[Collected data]
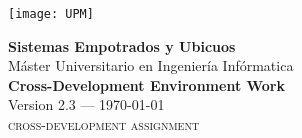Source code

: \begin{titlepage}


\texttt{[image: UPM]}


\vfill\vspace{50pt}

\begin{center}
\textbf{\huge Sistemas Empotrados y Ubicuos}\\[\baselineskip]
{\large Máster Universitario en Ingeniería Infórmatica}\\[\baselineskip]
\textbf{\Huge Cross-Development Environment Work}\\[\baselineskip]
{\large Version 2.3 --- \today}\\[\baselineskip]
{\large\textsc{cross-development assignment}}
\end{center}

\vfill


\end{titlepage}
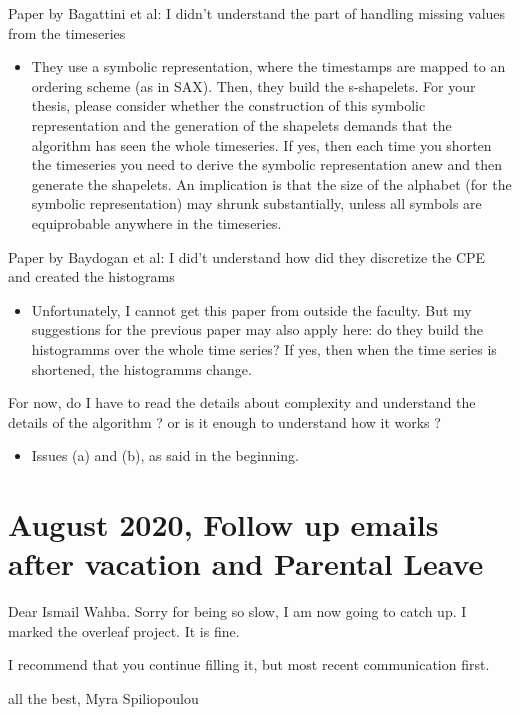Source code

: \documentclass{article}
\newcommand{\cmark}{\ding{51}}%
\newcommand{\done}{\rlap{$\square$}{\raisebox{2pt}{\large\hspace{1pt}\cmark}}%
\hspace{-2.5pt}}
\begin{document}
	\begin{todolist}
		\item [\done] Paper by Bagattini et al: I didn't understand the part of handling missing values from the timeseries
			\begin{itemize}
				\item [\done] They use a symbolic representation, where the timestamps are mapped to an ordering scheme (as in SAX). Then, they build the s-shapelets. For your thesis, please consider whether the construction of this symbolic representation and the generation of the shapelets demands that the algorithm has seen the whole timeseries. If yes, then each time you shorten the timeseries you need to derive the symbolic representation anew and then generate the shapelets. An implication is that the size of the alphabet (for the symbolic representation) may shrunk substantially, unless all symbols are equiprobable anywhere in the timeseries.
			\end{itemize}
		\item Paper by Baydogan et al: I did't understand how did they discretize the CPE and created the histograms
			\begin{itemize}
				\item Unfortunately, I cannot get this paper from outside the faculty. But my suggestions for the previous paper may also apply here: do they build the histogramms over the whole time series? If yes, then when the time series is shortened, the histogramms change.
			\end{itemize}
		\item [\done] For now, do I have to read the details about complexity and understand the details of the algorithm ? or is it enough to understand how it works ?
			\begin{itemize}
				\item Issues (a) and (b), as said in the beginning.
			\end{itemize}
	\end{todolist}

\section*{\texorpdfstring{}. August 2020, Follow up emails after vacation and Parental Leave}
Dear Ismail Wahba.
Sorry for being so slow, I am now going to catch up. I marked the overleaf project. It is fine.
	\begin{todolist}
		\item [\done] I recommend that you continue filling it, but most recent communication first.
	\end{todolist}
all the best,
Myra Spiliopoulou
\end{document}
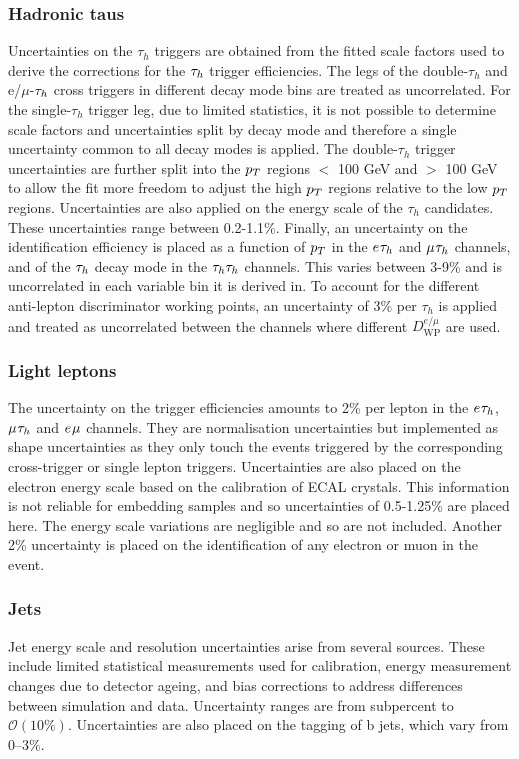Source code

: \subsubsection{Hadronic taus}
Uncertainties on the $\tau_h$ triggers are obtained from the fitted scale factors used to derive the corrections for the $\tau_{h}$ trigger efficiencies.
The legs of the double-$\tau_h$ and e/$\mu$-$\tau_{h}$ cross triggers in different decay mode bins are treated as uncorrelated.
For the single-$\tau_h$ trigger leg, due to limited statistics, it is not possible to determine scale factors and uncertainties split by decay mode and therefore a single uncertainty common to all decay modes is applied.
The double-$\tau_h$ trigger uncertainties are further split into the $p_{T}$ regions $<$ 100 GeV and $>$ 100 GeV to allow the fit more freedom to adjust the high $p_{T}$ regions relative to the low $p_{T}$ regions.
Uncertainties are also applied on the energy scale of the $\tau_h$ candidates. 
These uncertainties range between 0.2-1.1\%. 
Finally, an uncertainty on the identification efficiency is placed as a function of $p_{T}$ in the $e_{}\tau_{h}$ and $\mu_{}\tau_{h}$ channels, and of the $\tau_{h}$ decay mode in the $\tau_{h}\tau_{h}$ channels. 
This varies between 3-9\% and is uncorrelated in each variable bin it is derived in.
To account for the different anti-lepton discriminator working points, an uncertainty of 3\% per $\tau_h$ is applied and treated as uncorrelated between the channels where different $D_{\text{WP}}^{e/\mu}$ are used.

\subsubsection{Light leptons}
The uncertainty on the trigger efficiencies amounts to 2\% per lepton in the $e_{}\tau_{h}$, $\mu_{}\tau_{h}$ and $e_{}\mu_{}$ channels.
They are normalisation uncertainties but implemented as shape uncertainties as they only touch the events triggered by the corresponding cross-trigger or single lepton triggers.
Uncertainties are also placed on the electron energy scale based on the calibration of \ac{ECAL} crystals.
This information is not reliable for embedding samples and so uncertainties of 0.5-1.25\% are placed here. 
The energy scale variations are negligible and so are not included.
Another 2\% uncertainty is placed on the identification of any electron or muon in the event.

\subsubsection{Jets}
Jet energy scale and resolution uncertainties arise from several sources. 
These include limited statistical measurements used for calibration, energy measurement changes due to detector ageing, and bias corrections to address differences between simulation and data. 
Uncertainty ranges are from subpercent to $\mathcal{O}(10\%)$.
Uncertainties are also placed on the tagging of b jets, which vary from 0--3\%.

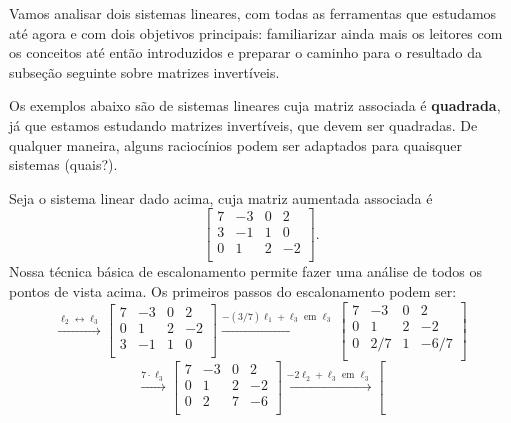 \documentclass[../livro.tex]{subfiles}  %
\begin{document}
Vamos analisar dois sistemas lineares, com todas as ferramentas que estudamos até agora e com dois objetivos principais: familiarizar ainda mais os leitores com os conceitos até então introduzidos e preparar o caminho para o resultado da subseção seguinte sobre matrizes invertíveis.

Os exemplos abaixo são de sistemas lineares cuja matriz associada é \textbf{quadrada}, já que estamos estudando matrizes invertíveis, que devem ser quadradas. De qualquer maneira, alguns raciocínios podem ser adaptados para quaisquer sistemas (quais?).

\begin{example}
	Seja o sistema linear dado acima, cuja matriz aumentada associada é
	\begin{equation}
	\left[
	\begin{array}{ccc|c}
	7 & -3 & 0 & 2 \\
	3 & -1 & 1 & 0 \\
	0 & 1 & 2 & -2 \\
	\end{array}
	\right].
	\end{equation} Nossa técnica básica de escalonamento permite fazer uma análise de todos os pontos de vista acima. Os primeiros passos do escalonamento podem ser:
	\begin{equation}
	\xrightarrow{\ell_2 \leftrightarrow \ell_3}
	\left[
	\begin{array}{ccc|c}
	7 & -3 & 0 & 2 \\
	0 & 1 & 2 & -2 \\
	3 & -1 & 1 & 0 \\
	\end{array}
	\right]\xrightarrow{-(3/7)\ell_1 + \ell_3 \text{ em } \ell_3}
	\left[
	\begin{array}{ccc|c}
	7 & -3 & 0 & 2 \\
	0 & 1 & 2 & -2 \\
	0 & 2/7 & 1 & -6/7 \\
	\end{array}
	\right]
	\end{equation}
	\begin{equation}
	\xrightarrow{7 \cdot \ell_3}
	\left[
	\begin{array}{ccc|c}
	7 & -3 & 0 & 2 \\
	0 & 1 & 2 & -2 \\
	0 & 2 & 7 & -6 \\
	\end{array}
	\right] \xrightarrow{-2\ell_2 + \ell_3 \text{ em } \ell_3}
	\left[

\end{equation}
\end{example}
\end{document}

# Work item:
Pictures aside, reproduce all of the data exactly.

# Answer below:
Source code

: \begin{titlepage}


\texttt{[image: UPM]}


\vfill\vspace{50pt}

\begin{center}
\textbf{\huge Sistemas Empotrados y Ubicuos}\\[\baselineskip]
{\large Máster Universitario en Ingeniería Infórmatica}\\[\baselineskip]
\textbf{\Huge Cross-Development Environment Work}\\[\baselineskip]
{\large Version 2.3 --- \today}\\[\baselineskip]
{\large\textsc{cross-development assignment}}
\end{center}

\vfill


\end{titlepage}
Source code

: \documentclass{article}
\newcommand{\cmark}{\ding{51}}%
\newcommand{\done}{\rlap{$\square$}{\raisebox{2pt}{\large\hspace{1pt}\cmark}}%
\hspace{-2.5pt}}
\begin{document}
	\begin{todolist}
		\item [\done] Paper by Bagattini et al: I didn't understand the part of handling missing values from the timeseries
			\begin{itemize}
				\item [\done] They use a symbolic representation, where the timestamps are mapped to an ordering scheme (as in SAX). Then, they build the s-shapelets. For your thesis, please consider whether the construction of this symbolic representation and the generation of the shapelets demands that the algorithm has seen the whole timeseries. If yes, then each time you shorten the timeseries you need to derive the symbolic representation anew and then generate the shapelets. An implication is that the size of the alphabet (for the symbolic representation) may shrunk substantially, unless all symbols are equiprobable anywhere in the timeseries.
			\end{itemize}
		\item Paper by Baydogan et al: I did't understand how did they discretize the CPE and created the histograms
			\begin{itemize}
				\item Unfortunately, I cannot get this paper from outside the faculty. But my suggestions for the previous paper may also apply here: do they build the histogramms over the whole time series? If yes, then when the time series is shortened, the histogramms change.
			\end{itemize}
		\item [\done] For now, do I have to read the details about complexity and understand the details of the algorithm ? or is it enough to understand how it works ?
			\begin{itemize}
				\item Issues (a) and (b), as said in the beginning.
			\end{itemize}
	\end{todolist}

\section*{\texorpdfstring{}. August 2020, Follow up emails after vacation and Parental Leave}
Dear Ismail Wahba.
Sorry for being so slow, I am now going to catch up. I marked the overleaf project. It is fine.
	\begin{todolist}
		\item [\done] I recommend that you continue filling it, but most recent communication first.
	\end{todolist}
all the best,
Myra Spiliopoulou
\end{document}
Source code

: \subsubsection{Hadronic taus}
Uncertainties on the $\tau_h$ triggers are obtained from the fitted scale factors used to derive the corrections for the $\tau_{h}$ trigger efficiencies.
The legs of the double-$\tau_h$ and e/$\mu$-$\tau_{h}$ cross triggers in different decay mode bins are treated as uncorrelated.
For the single-$\tau_h$ trigger leg, due to limited statistics, it is not possible to determine scale factors and uncertainties split by decay mode and therefore a single uncertainty common to all decay modes is applied.
The double-$\tau_h$ trigger uncertainties are further split into the $p_{T}$ regions $<$ 100 GeV and $>$ 100 GeV to allow the fit more freedom to adjust the high $p_{T}$ regions relative to the low $p_{T}$ regions.
Uncertainties are also applied on the energy scale of the $\tau_h$ candidates. 
These uncertainties range between 0.2-1.1\%. 
Finally, an uncertainty on the identification efficiency is placed as a function of $p_{T}$ in the $e_{}\tau_{h}$ and $\mu_{}\tau_{h}$ channels, and of the $\tau_{h}$ decay mode in the $\tau_{h}\tau_{h}$ channels. 
This varies between 3-9\% and is uncorrelated in each variable bin it is derived in.
To account for the different anti-lepton discriminator working points, an uncertainty of 3\% per $\tau_h$ is applied and treated as uncorrelated between the channels where different $D_{\text{WP}}^{e/\mu}$ are used.

\subsubsection{Light leptons}
The uncertainty on the trigger efficiencies amounts to 2\% per lepton in the $e_{}\tau_{h}$, $\mu_{}\tau_{h}$ and $e_{}\mu_{}$ channels.
They are normalisation uncertainties but implemented as shape uncertainties as they only touch the events triggered by the corresponding cross-trigger or single lepton triggers.
Uncertainties are also placed on the electron energy scale based on the calibration of \ac{ECAL} crystals.
This information is not reliable for embedding samples and so uncertainties of 0.5-1.25\% are placed here. 
The energy scale variations are negligible and so are not included.
Another 2\% uncertainty is placed on the identification of any electron or muon in the event.

\subsubsection{Jets}
Jet energy scale and resolution uncertainties arise from several sources. 
These include limited statistical measurements used for calibration, energy measurement changes due to detector ageing, and bias corrections to address differences between simulation and data. 
Uncertainty ranges are from subpercent to $\mathcal{O}(10\%)$.
Uncertainties are also placed on the tagging of b jets, which vary from 0--3\%.

 \documentclass[../livro.tex]{subfiles}  %
\begin{document}
Vamos analisar dois sistemas lineares, com todas as ferramentas que estudamos até agora e com dois objetivos principais: familiarizar ainda mais os leitores com os conceitos até então introduzidos e preparar o caminho para o resultado da subseção seguinte sobre matrizes invertíveis.

Os exemplos abaixo são de sistemas lineares cuja matriz associada é \textbf{quadrada}, já que estamos estudando matrizes invertíveis, que devem ser quadradas. De qualquer maneira, alguns raciocínios podem ser adaptados para quaisquer sistemas (quais?).

\begin{example}
	Seja o sistema linear dado acima, cuja matriz aumentada associada é
	\begin{equation}
	\left[
	\begin{array}{ccc|c}
	7 & -3 & 0 & 2 \\
	3 & -1 & 1 & 0 \\
	0 & 1 & 2 & -2 \\
	\end{array}
	\right].
	\end{equation} Nossa técnica básica de escalonamento permite fazer uma análise de todos os pontos de vista acima. Os primeiros passos do escalonamento podem ser:
	\begin{equation}
	\xrightarrow{\ell_2 \leftrightarrow \ell_3}
	\left[
	\begin{array}{ccc|c}
	7 & -3 & 0 & 2 \\
	0 & 1 & 2 & -2 \\
	3 & -1 & 1 & 0 \\
	\end{array}
	\right]\xrightarrow{-(3/7)\ell_1 + \ell_3 \text{ em } \ell_3}
	\left[
	\begin{array}{ccc|c}
	7 & -3 & 0 & 2 \\
	0 & 1 & 2 & -2 \\
	0 & 2/7 & 1 & -6/7 \\
	\end{array}
	\right]
	\end{equation}
	\begin{equation}
	\xrightarrow{7 \cdot \ell_3}
	\left[
	\begin{array}{ccc|c}
	7 & -3 & 0 & 2 \\
	0 & 1 & 2 & -2 \\
	0 & 2 & 7 & -6 \\
	\end{array}
	\right] \xrightarrow{-2\ell_2 + \ell_3 \text{ em } \ell_3}
	\left[

\end{equation}
\end{example}
\end{document}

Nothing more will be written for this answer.